--- EXERCISE INPUT ---
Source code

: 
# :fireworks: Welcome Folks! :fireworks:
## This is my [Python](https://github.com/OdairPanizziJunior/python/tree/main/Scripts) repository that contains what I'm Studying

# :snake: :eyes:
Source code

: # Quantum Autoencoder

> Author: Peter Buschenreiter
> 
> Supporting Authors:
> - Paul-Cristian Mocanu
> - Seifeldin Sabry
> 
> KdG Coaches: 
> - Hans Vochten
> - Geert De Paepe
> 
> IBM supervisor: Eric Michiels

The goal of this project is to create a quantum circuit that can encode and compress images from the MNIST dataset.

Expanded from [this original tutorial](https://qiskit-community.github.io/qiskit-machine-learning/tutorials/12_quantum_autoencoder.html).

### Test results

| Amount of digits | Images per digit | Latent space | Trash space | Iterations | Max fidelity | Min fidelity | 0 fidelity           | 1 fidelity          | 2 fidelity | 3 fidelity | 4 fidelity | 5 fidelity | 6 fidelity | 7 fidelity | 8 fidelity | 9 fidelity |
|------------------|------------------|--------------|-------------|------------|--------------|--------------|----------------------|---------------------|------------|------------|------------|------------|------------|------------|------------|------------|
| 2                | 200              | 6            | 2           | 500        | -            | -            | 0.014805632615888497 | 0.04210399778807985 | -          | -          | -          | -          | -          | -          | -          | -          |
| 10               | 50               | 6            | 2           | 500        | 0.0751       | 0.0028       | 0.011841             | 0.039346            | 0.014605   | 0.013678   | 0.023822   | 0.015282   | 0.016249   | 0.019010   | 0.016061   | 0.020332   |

--- REQUIRED WORK ---
What is needed is a word-for-word restatement of all the data.

--- SOLUTION TO THIS EXERCISE ---
Source code

: 
# :fireworks: Welcome Folks! :fireworks:
## This is my [Python](https://github.com/OdairPanizziJunior/python/tree/main/Scripts) repository that contains what I'm Studying

# :snake: :eyes:
Source code

: # Quantum Autoencoder

> Author: Peter Buschenreiter
> 
> Supporting Authors:
> - Paul-Cristian Mocanu
> - Seifeldin Sabry
> 
> KdG Coaches: 
> - Hans Vochten
> - Geert De Paepe
> 
> IBM supervisor: Eric Michiels

The goal of this project is to create a quantum circuit that can encode and compress images from the MNIST dataset.

Expanded from [this original tutorial](https://qiskit-community.github.io/qiskit-machine-learning/tutorials/12_quantum_autoencoder.html).

### Test results

| Amount of digits | Images per digit | Latent space | Trash space | Iterations | Max fidelity | Min fidelity | 0 fidelity           | 1 fidelity          | 2 fidelity | 3 fidelity | 4 fidelity | 5 fidelity | 6 fidelity | 7 fidelity | 8 fidelity | 9 fidelity |
|------------------|------------------|--------------|-------------|------------|--------------|--------------|----------------------|---------------------|------------|------------|------------|------------|------------|------------|------------|------------|
| 2                | 200              | 6            | 2           | 500        | -            | -            | 0.014805632615888497 | 0.04210399778807985 | -          | -          | -          | -          | -          | -          | -          | -          |
| 10               | 50               | 6            | 2           | 500        | 0.0751       | 0.0028       | 0.011841             | 0.039346            | 0.014605   | 0.013678   | 0.023822   | 0.015282   | 0.016249   | 0.019010   | 0.016061   | 0.020332   |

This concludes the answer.